Cluster centres with wrong dimentions in skfuzzy C mean clustering

721 Views Asked by At

Hello I have written below simple code to explore the Fuzzy Cmean clustering

import pandas as pd
import numpy as np
from os import listdir
from sklearn.model_selection import train_test_split
from skfuzzy.cluster import cmeans, cmeans_predict
from sklearn.metrics import classification_report,confusion_matrix

def find_csv_filenames( path_to_dir, suffix=".csv" ):
    filenames = listdir(path_to_dir)
    return [ path_to_dir+filename for filename in filenames if filename.endswith( suffix ) ]
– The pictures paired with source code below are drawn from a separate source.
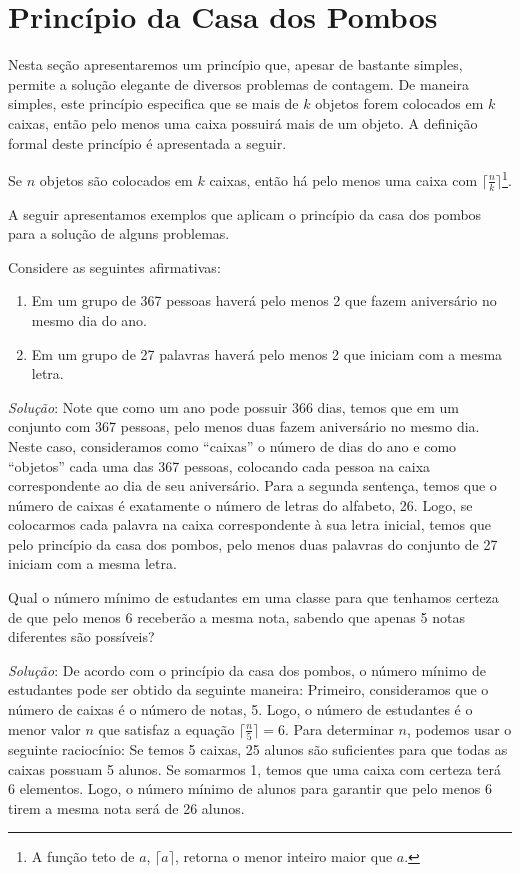 \section{Princípio da Casa dos Pombos}

Nesta seção apresentaremos um princípio que, apesar de bastante
simples, permite a solução elegante de diversos problemas de
contagem. De maneira simples, este princípio especifica que se mais
de $k$ objetos forem colocados em $k$ caixas, então pelo menos uma
caixa possuirá mais de um objeto. A definição formal deste princípio é
apresentada a seguir.

\begin{Definition}
Se $n$ objetos são colocados em $k$ caixas, então há pelo menos uma
caixa com $\lceil \frac{n}{k} \rceil$\footnote{A função teto de $a$,
  $\lceil a \rceil$, retorna o menor inteiro maior que $a$.}.
\end{Definition}

A seguir apresentamos exemplos que aplicam o princípio da casa dos
pombos para a solução de alguns problemas.

\begin{Example}
Considere as seguintes afirmativas:
\begin{enumerate}
  \item Em um grupo de 367 pessoas haverá pelo menos 2 que fazem
    aniversário no mesmo dia do ano.
  \item Em um grupo de 27 palavras haverá pelo menos 2 que iniciam com
    a mesma letra.
\end{enumerate}

\textit{Solução}: Note que como um ano pode possuir 366 dias, temos
que em um conjunto com 367 pessoas, pelo menos duas fazem aniversário
no mesmo dia. Neste caso, consideramos como ``caixas'' o número de
dias do ano e como ``objetos'' cada uma das 367 pessoas, colocando
cada pessoa na caixa correspondente ao dia de seu aniversário. Para a
segunda sentença, temos que o número de caixas é exatamente o número
de letras do alfabeto, 26. Logo, se colocarmos cada palavra na caixa
correspondente à sua letra inicial, temos que pelo princípio da casa
dos pombos, pelo menos duas palavras do conjunto de 27 iniciam com a
mesma letra.
\end{Example}

\begin{Example}
Qual o número mínimo de estudantes em uma classe para
que tenhamos certeza de que pelo menos 6 receberão a mesma nota,
sabendo que apenas 5 notas diferentes são possíveis?

\textit{Solução}: De acordo com o princípio da casa dos pombos, o
número mínimo de estudantes pode ser obtido da seguinte maneira:
Primeiro, consideramos que o número de caixas é o número de notas,
5. Logo, o número de estudantes é o menor valor $n$ que satisfaz a
equação $\lceil \frac{n}{5} \rceil = 6$. Para determinar $n$, podemos
usar o seguinte raciocínio: Se temos 5 caixas, 25 alunos são
suficientes para que todas as caixas possuam 5 alunos. Se somarmos 1,
temos que uma caixa com certeza terá 6 elementos. Logo, o número
mínimo de alunos para garantir que pelo menos 6 tirem a mesma nota
será de 26 alunos.
\end{Example}

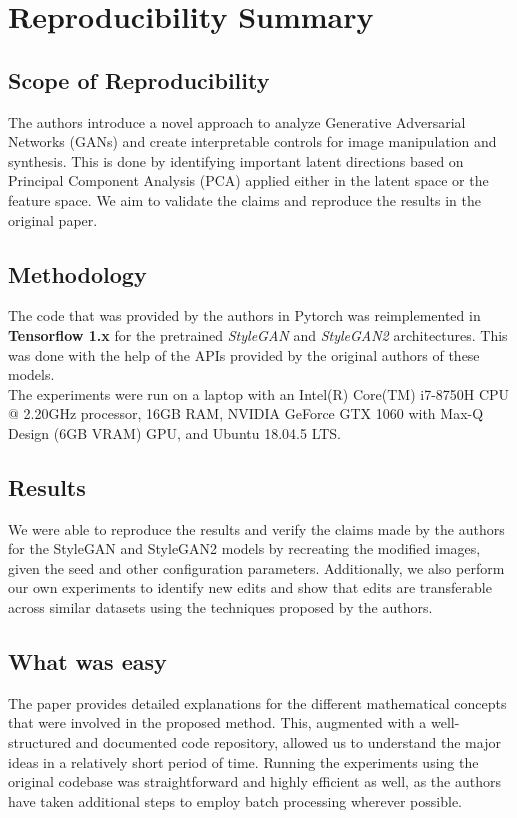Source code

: \section*{Reproducibility Summary}

\subsection*{Scope of Reproducibility}

The authors introduce a novel approach to analyze Generative Adversarial Networks (GANs) and create interpretable controls for image manipulation and synthesis. This is done by identifying important latent directions based on Principal Component Analysis (PCA) applied either in the latent space or the feature space. We aim to validate the claims and reproduce the results in the original paper.

\subsection*{Methodology}

The code that was provided by the authors in Pytorch was reimplemented in \textbf{Tensorflow 1.x} for the pretrained \textit{StyleGAN} and \textit{StyleGAN2} architectures. This was done with the help of the APIs provided by the original authors of these models.
\\
The experiments were run on a laptop with an Intel(R) Core(TM) i7-8750H CPU @ 2.20GHz processor, 16GB RAM, NVIDIA GeForce GTX 1060 with Max-Q Design (6GB VRAM) GPU, and Ubuntu 18.04.5 LTS.

\subsection*{Results}

We were able to reproduce the results and verify the claims made by the authors for the StyleGAN and StyleGAN2 models by recreating the modified images, given the seed and other configuration parameters.
Additionally, we also perform our own experiments to identify new edits and show that edits are transferable across similar datasets using the techniques proposed by the authors.

\subsection*{What was easy}

The paper provides detailed explanations for the different mathematical concepts that were involved in the proposed method. This, augmented with a well-structured and documented code repository, allowed us to understand the major ideas in a relatively short period of time. Running the experiments using the original codebase was straightforward and highly efficient as well, as the authors have taken additional steps to employ batch processing wherever possible.

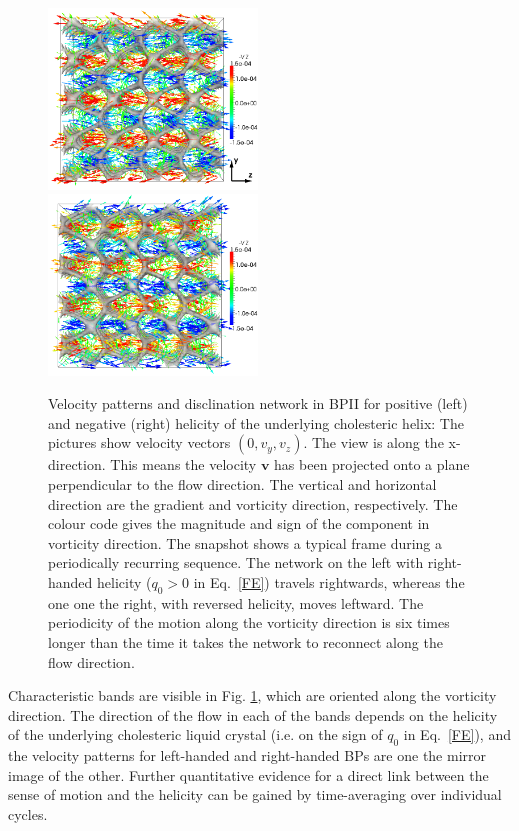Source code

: \documentclass[8.5pt,twoside,twocolumn]{article}
\begin{document}
\begin{figure}[htpb]
\includegraphics[width=0.495\textwidth]{v_yz-v_z-160k_run902.png}
\includegraphics[width=0.495\textwidth]{v_yz-v_z-160k_run903.png}
\caption{Velocity patterns and disclination network in BPII for positive (left) and negative (right) helicity of the 
underlying cholesteric helix: The pictures show velocity vectors $(0,v_y,v_z)$.
The view is along the x-direction. This means the velocity ${\mathbf v}$ 
has been projected onto a plane perpendicular to the flow direction. 
The vertical and horizontal direction are the gradient and vorticity direction, respectively.
The colour code gives the magnitude and sign of the component in vorticity direction.
The snapshot shows a typical frame during a periodically recurring sequence.
The network on the left with right-handed helicity ($q_0>0$ in Eq.~\ref{FE}) travels rightwards, whereas the one one the right,
with reversed helicity, moves leftward. 
The periodicity of the motion along the vorticity direction is six times longer than the time 
it takes the network to reconnect along the flow direction.}
\label{bp2-velo}
\end{figure}

Characteristic bands are visible in Fig. \ref{bp2-velo}, which are 
oriented along the vorticity direction. The direction of the flow
in each of the bands depends on the helicity of the underlying cholesteric
liquid crystal (i.e. on the sign of $q_0$ in Eq.~\ref{FE}), and the velocity
patterns for left-handed and right-handed BPs are one the mirror image of
the other. 
Further quantitative evidence for a direct link between the sense of motion 
and the helicity can be gained by time-averaging over individual cycles.
\end{document}
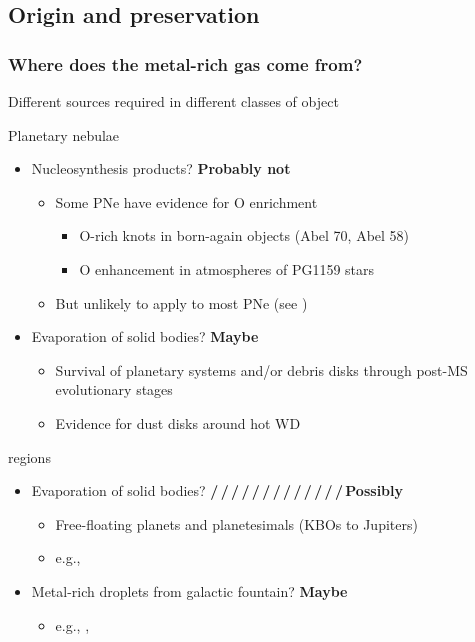 \documentclass[presentation, compress]{beamer}
\providecommand{\alert}[1]{\textbf{#1}}
\begin{document}
\subsection{Origin and preservation}
\begin{frame}
\frametitle{Where does the metal-rich gas come from?}
\label{sec-3-2}
Different sources required in different classes of object
\begin{overprint}
\begin{block}{Planetary nebulae}
\begin{itemize}
\item Nucleosynthesis products? \quad \alert{Probably not}
  \begin{itemize}
  \item Some PNe have evidence for O enrichment
    \begin{itemize}
    \item O-rich knots in born-again objects (Abel 70, Abel 58)
    \item O enhancement in atmospheres of PG1159 stars
    \end{itemize}
  \item But unlikely to apply to most PNe (see )
  \end{itemize}
\item Evaporation of solid bodies?  \quad \alert{Maybe}
  \begin{itemize}
  \item Survival of planetary systems and/or debris disks through post-MS evolutionary stages
  \item Evidence for dust disks around hot WD 
  \end{itemize}
\end{itemize}
\end{block}

\begin{block}{\hii{} regions}
\begin{itemize}
\item Evaporation of solid bodies? \quad \alert{\textcolor{structure.fg}{/\,/\,/\,/\,/\,/\,/\,/\,/\,/\,/\,/\,/\,}\quad Possibly}
  \begin{itemize}
  \item Free-floating planets and planetesimals (KBOs to Jupiters)
  \item e.g., 
  \end{itemize}
\item Metal-rich droplets from galactic fountain?  \quad \alert{Maybe}
  \begin{itemize}
  \item e.g., , 
  \end{itemize}
\end{itemize}
\end{block}

\end{overprint}

\end{frame}
\end{document}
listFiles = find_csv_filenames('<Path to folder with csv files>')
for files in listFiles:
    df = pd.read_csv(files)
    df.loc[df['bug']>1,'bug']=1
    df2 =df.iloc[:,3:]
    #Above are some pre processing steps
    #Below splitting data for test and train
    X_train, X_test = train_test_split(df2, test_size=0.30)
    #dropping bug column for unsupervised learning
    X_train2 = X_train.drop('bug',axis=1) 
    X_test2  = X_test.drop('bug',axis=1) 
    print (X_train2.shape)
    #Shape is 163,20 for 163 training data with 20 features
    cntr, u, u0, d, jm, p, fpc = cmeans(X_train2,2,2,0.25,500,init=None, seed=None)
    print(cntr.shape)
    #above shape is coming 2,163

The Centre which is coming from the above cmeam algo is having size of (2,163) but since my training data is having only 20 feature, hence the shape of the cntr should have been (2,20). Unable to understand where i am wrong

1

There are 1 best solutions below

0
On BEST ANSWER

From the skfuzzy documentation:

data : 2d array, size (S, N)

Data to be clustered. N is the number of data sets; S is the number of features within each sample vector.

So you need to transpose your input, not tested but:

cmeans(X_train2.T, ...)

Should work.